DIRECTIONS ▸ The answer must be every line from the entries below that contains "shows".

[[ DATASET EXCERPTS open ]]

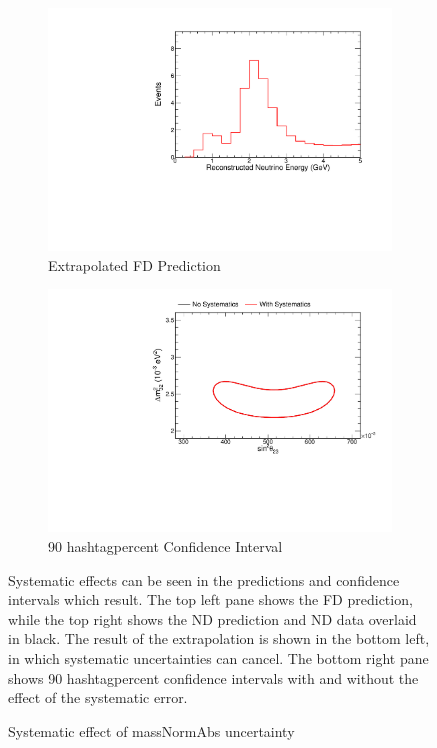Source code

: {\begin{figure}
\begin{center}
\begin{subfigure}[c]{0.49\textwidth}
\includegraphics[width=\textwidth]{figures/systs/prediction/fd_extrap_prediction_massNormAbs.pdf}
\caption*{Extrapolated FD Prediction}
\end{subfigure}
\begin{subfigure}[c]{0.49\textwidth}
\includegraphics[width=\textwidth]{figures/systs/prediction/fd_extrap_contour_massNormAbs.pdf}
\caption*{90 hashtagpercent Confidence Interval}
\end{subfigure}
\end{center}
\caption{Systematic effect of massNormAbs uncertainty}{
Systematic effects can be seen in the predictions and confidence intervals
which result.
The top left pane shows the FD prediction, while the top right shows the
ND prediction and ND data overlaid in black.
The result of the extrapolation is shown in the bottom left, in which
systematic uncertainties can cancel.
The bottom right pane shows 90 hashtagpercent confidence intervals with and without
the effect of the systematic error.}
\label{syst_fig_massNormAbs}


\end{figure}}
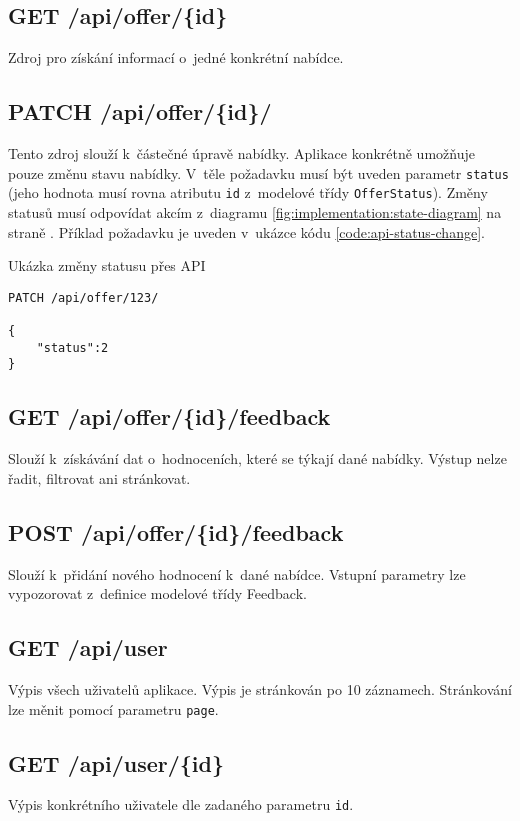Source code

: \subsection{GET /api/offer/\{id\}}
Zdroj pro získání informací o~jedné konkrétní nabídce.

\subsection{PATCH /api/offer/\{id\}/}
Tento zdroj slouží k~částečné úpravě nabídky. Aplikace konkrétně umožňuje pouze změnu stavu nabídky. V~těle požadavku musí být uveden parametr \texttt{status} (jeho hodnota musí rovna atributu \texttt{id} z~modelové třídy \texttt{OfferStatus}). Změny statusů musí odpovídat akcím z~diagramu \ref{fig:implementation:state-diagram} na straně \pageref{fig:implementation:state-diagram}. Příklad požadavku je uveden v~ukázce kódu \ref{code:api-status-change}.

\begin{listing}[htbp]
\caption{\label{code:api-status-change}Ukázka změny statusu přes API}
\begin{verbatim}
PATCH /api/offer/123/

{
    "status":2
}
\end{verbatim}
\end{listing}


\subsection{GET /api/offer/\{id\}/feedback}
Slouží k~získávání dat o~hodnoceních, které se týkají dané nabídky. Výstup nelze řadit, filtrovat ani stránkovat.

\subsection{POST /api/offer/\{id\}/feedback}
Slouží k~přidání nového hodnocení k~dané nabídce. Vstupní parametry lze vypozorovat z~definice modelové třídy Feedback.

\subsection{GET /api/user}
Výpis všech uživatelů aplikace. Výpis je stránkován po 10 záznamech. Stránkování lze měnit pomocí parametru \texttt{page}.

\subsection{GET /api/user/\{id\}}
Výpis konkrétního uživatele dle zadaného parametru \texttt{id}.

[[ DATASET EXCERPTS closed ]]

RESULT OF THIS TASK ▸
The top left pane shows the FD prediction, while the top right shows the
The bottom right pane shows 90 hashtagpercent confidence intervals with and without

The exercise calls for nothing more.